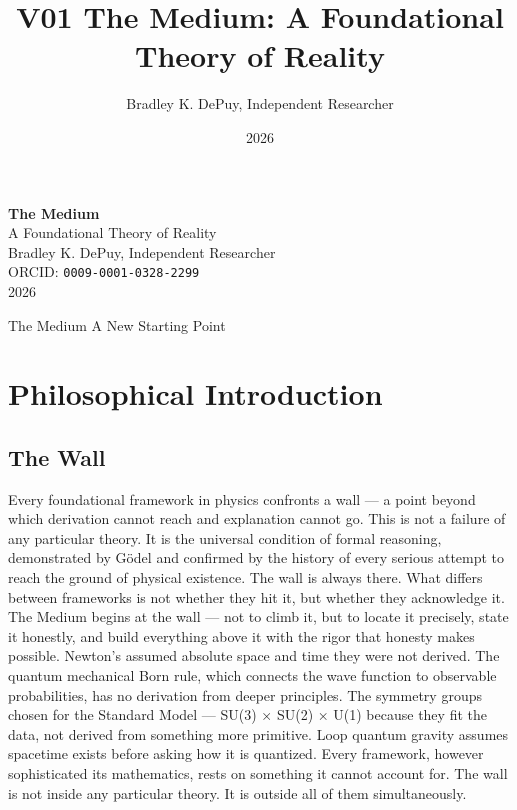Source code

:\documentclass[11pt,letterpaper]{article}
\author{Bradley K. DePuy, Independent Researcher}
\date{2026}
\title{V01 The Medium: A Foundational Theory of Reality}
\begin{document}
\pagestyle{plain}
\begin{titlepage}
\vspace*{4cm}
\begin{center}
  {\LARGE\bfseries The Medium}\\[0.6em]
  {\large A Foundational Theory of Reality}\\[2.5em]
  {\normalsize Bradley K. DePuy, Independent Researcher}\\[0.5em]
  {\normalsize ORCID: \mbox{\texttt{0009-0001-0328-2299}}}\\[0.5em]
  {\normalsize 2026}
\end{center}
\end{titlepage}

\pagestyle{body}

The Medium
A New Starting Point
\section{Philosophical Introduction}
\label{sec:orgd50da21}
\subsection{The Wall}
\label{sec:org96496cc}
Every foundational framework in physics confronts a wall — a point beyond which derivation cannot reach and explanation cannot go. This is not a failure of any particular theory. It is the universal condition of formal reasoning, demonstrated by Gödel and confirmed by the history of every serious attempt to reach the ground of physical existence. The wall is always there. What differs between frameworks is not whether they hit it, but whether they acknowledge it. The Medium begins at the wall — not to climb it, but to locate it precisely, state it honestly, and build everything above it with the rigor that honesty makes possible.
Newton's assumed absolute space and time they were not derived. The quantum mechanical Born rule, which connects the wave function to observable probabilities, has no derivation from deeper principles. The symmetry groups chosen for the Standard Model — SU(3) × SU(2) × U(1) because they fit the data, not derived from something more primitive. Loop quantum gravity assumes spacetime exists before asking how it is quantized. Every framework, however sophisticated its mathematics, rests on something it cannot account for. The wall is not inside any particular theory. It is outside all of them simultaneously.
\end{document}
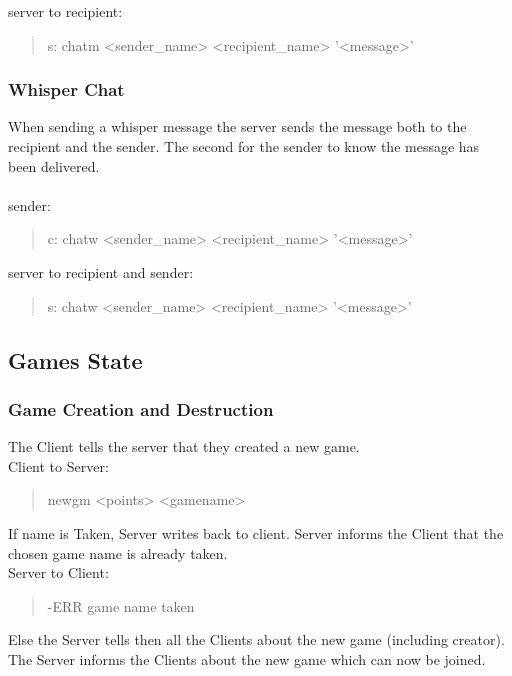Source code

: \documentclass[a4paper,11pt]{article}
\begin{document}
\noindent
server to recipient:
\begin{quote}
  s: chatm <sender\_name> <recipient\_name> '<message>'\\ %
\end{quote}


\subsubsection{Whisper Chat}
When sending a whisper message the server sends the message both to the recipient and the sender. The second for the sender to know the message has been delivered.\\\\

\noindent
sender:
\begin{quote}
  c: chatw <sender\_name> <recipient\_name> '<message>'\\
\end{quote}

\noindent
server to recipient and sender:
\begin{quote}
  s: chatw <sender\_name> <recipient\_name> '<message>'\\
\end{quote}
\clearpage
\subsection{Games State}

\subsubsection{Game Creation and Destruction}
The Client tells the server that they created a new game.\\
Client to Server:
\begin{quote}
  newgm <points> <gamename>
\end{quote}

\noindent
If name is Taken, Server writes back to client. Server informs the Client that the chosen game name is already taken.\\
Server to Client:
\begin{quote}
  -ERR game name taken
\end{quote}

\noindent
Else the Server tells then all the Clients about the new game (including creator). The Server informs the Clients about the new game which can now be joined.\\\\
\end{document}

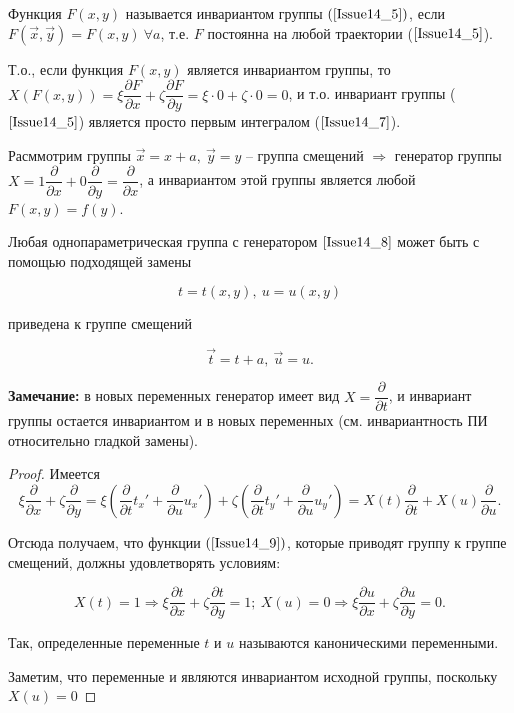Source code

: \begin{definition}
Функция $F(x,y)$ называется $\textbf{инвариантом группы}$ $(\ref{Issue14_5})$, если \
$F(\vec{x}, \vec{y}) = F(x,y)\  \forall a$, т.е. $F$ постоянна на любой траектории ($\ref{Issue14_5}$).
\end{definition}


Т.о., если функция $F(x,y)$ является инвариантом группы, то $X(F(x,y)) = \xi \dfrac{\partial F}{\partial x} + \zeta \dfrac{\partial F}{\partial y} = \xi \cdot 0 + \zeta \cdot 0 = 0$, и т.о. инвариант группы ($\ref{Issue14_5}$) является просто первым интегралом ($\ref{Issue14_7}$).

Расммотрим группы $\vec{x} = x + a,\ \vec{y} = y$ -- группа смещений $\Rightarrow$ генератор группы $X = 1 \dfrac{\partial}{\partial x} + 0 \dfrac{\partial}{\partial y} = \dfrac{\partial}{\partial x}$, а инвариантом этой группы является любой $F(x,y) = f(y)$.

\begin{theorem}
Любая однопараметрическая группа с генератором $\ref{Issue14_8}$ может быть с помощью подходящей замены 

\begin{equation}
	t = t(x,y),\ u = u(x,y)
	\label{Issue14_9}
\end{equation}

приведена к группе смещений 

\begin{equation}
	\vec{t} = t + a,\ \vec{u} = u.
	\label{Issue14_10}
\end{equation}

\textbf{Замечание:} в новых переменных генератор имеет вид $X = \dfrac{\partial}{\partial t}$, и инвариант группы остается инвариантом и в новых переменных (см. инвариантность ПИ относительно гладкой замены).

\begin{proof}

Имеется \[\xi \dfrac{\partial}{\partial x} + \zeta \dfrac{\partial}{\partial y} = \xi(\dfrac{\partial}{\partial t}t_x' + \dfrac{\partial}{\partial u}u_x') + \zeta(\dfrac{\partial}{\partial t}t_y' + \dfrac{\partial}{\partial u}u_y') = X(t)\dfrac{\partial}{\partial t} + X(u)\dfrac{\partial}{\partial u}.\]

Отсюда получаем, что функции $(\ref{Issue14_9})$, которые приводят группу к группе смещений, должны удовлетворять условиям:

\begin{equation}
	X(t) = 1 \Rightarrow \xi \dfrac{\partial t}{\partial x} + \zeta \dfrac{\partial t}{\partial y} = 1;\ X(u) = 0 \Rightarrow \xi \dfrac{\partial u}{\partial x} + \zeta \dfrac{\partial u}{\partial y} = 0.
	\label{Issue14_11}
\end{equation}

Так, определенные переменные $t$ и $u$ называются $\textbf{каноническими переменными}$.

Заметим, что переменные и являются инвариантом исходной группы, поскольку \\
 $X(u) = 0$

\end{proof}
\end{theorem}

▸ **What this task involves**:
What you produce must match the listing word for word, with no images in it.

▸ **Task result**:
Source code

:\documentclass[11pt,letterpaper]{article}
\author{Bradley K. DePuy, Independent Researcher}
\date{2026}
\title{V01 The Medium: A Foundational Theory of Reality}
\begin{document}
\pagestyle{plain}
\begin{titlepage}
\vspace*{4cm}
\begin{center}
  {\LARGE\bfseries The Medium}\\[0.6em]
  {\large A Foundational Theory of Reality}\\[2.5em]
  {\normalsize Bradley K. DePuy, Independent Researcher}\\[0.5em]
  {\normalsize ORCID: \mbox{\texttt{0009-0001-0328-2299}}}\\[0.5em]
  {\normalsize 2026}
\end{center}
\end{titlepage}

\pagestyle{body}

The Medium
A New Starting Point
\section{Philosophical Introduction}
\label{sec:orgd50da21}
\subsection{The Wall}
\label{sec:org96496cc}
Every foundational framework in physics confronts a wall — a point beyond which derivation cannot reach and explanation cannot go. This is not a failure of any particular theory. It is the universal condition of formal reasoning, demonstrated by Gödel and confirmed by the history of every serious attempt to reach the ground of physical existence. The wall is always there. What differs between frameworks is not whether they hit it, but whether they acknowledge it. The Medium begins at the wall — not to climb it, but to locate it precisely, state it honestly, and build everything above it with the rigor that honesty makes possible.
Newton's assumed absolute space and time they were not derived. The quantum mechanical Born rule, which connects the wave function to observable probabilities, has no derivation from deeper principles. The symmetry groups chosen for the Standard Model — SU(3) × SU(2) × U(1) because they fit the data, not derived from something more primitive. Loop quantum gravity assumes spacetime exists before asking how it is quantized. Every framework, however sophisticated its mathematics, rests on something it cannot account for. The wall is not inside any particular theory. It is outside all of them simultaneously.
\end{document}
Source code

: \documentclass[a4paper,11pt]{article}
\begin{document}
\noindent
server to recipient:
\begin{quote}
  s: chatm <sender\_name> <recipient\_name> '<message>'\\ %
\end{quote}


\subsubsection{Whisper Chat}
When sending a whisper message the server sends the message both to the recipient and the sender. The second for the sender to know the message has been delivered.\\\\

\noindent
sender:
\begin{quote}
  c: chatw <sender\_name> <recipient\_name> '<message>'\\
\end{quote}

\noindent
server to recipient and sender:
\begin{quote}
  s: chatw <sender\_name> <recipient\_name> '<message>'\\
\end{quote}
\clearpage
\subsection{Games State}

\subsubsection{Game Creation and Destruction}
The Client tells the server that they created a new game.\\
Client to Server:
\begin{quote}
  newgm <points> <gamename>
\end{quote}

\noindent
If name is Taken, Server writes back to client. Server informs the Client that the chosen game name is already taken.\\
Server to Client:
\begin{quote}
  -ERR game name taken
\end{quote}

\noindent
Else the Server tells then all the Clients about the new game (including creator). The Server informs the Clients about the new game which can now be joined.\\\\
\end{document}

Source code

: \begin{definition}
Функция $F(x,y)$ называется $\textbf{инвариантом группы}$ $(\ref{Issue14_5})$, если \
$F(\vec{x}, \vec{y}) = F(x,y)\  \forall a$, т.е. $F$ постоянна на любой траектории ($\ref{Issue14_5}$).
\end{definition}


Т.о., если функция $F(x,y)$ является инвариантом группы, то $X(F(x,y)) = \xi \dfrac{\partial F}{\partial x} + \zeta \dfrac{\partial F}{\partial y} = \xi \cdot 0 + \zeta \cdot 0 = 0$, и т.о. инвариант группы ($\ref{Issue14_5}$) является просто первым интегралом ($\ref{Issue14_7}$).

Расммотрим группы $\vec{x} = x + a,\ \vec{y} = y$ -- группа смещений $\Rightarrow$ генератор группы $X = 1 \dfrac{\partial}{\partial x} + 0 \dfrac{\partial}{\partial y} = \dfrac{\partial}{\partial x}$, а инвариантом этой группы является любой $F(x,y) = f(y)$.

\begin{theorem}
Любая однопараметрическая группа с генератором $\ref{Issue14_8}$ может быть с помощью подходящей замены 

\begin{equation}
	t = t(x,y),\ u = u(x,y)
	\label{Issue14_9}
\end{equation}

приведена к группе смещений 

\begin{equation}
	\vec{t} = t + a,\ \vec{u} = u.
	\label{Issue14_10}
\end{equation}

\textbf{Замечание:} в новых переменных генератор имеет вид $X = \dfrac{\partial}{\partial t}$, и инвариант группы остается инвариантом и в новых переменных (см. инвариантность ПИ относительно гладкой замены).

\begin{proof}

Имеется \[\xi \dfrac{\partial}{\partial x} + \zeta \dfrac{\partial}{\partial y} = \xi(\dfrac{\partial}{\partial t}t_x' + \dfrac{\partial}{\partial u}u_x') + \zeta(\dfrac{\partial}{\partial t}t_y' + \dfrac{\partial}{\partial u}u_y') = X(t)\dfrac{\partial}{\partial t} + X(u)\dfrac{\partial}{\partial u}.\]

Отсюда получаем, что функции $(\ref{Issue14_9})$, которые приводят группу к группе смещений, должны удовлетворять условиям:

\begin{equation}
	X(t) = 1 \Rightarrow \xi \dfrac{\partial t}{\partial x} + \zeta \dfrac{\partial t}{\partial y} = 1;\ X(u) = 0 \Rightarrow \xi \dfrac{\partial u}{\partial x} + \zeta \dfrac{\partial u}{\partial y} = 0.
	\label{Issue14_11}
\end{equation}

Так, определенные переменные $t$ и $u$ называются $\textbf{каноническими переменными}$.

Заметим, что переменные и являются инвариантом исходной группы, поскольку \\
 $X(u) = 0$

\end{proof}
\end{theorem}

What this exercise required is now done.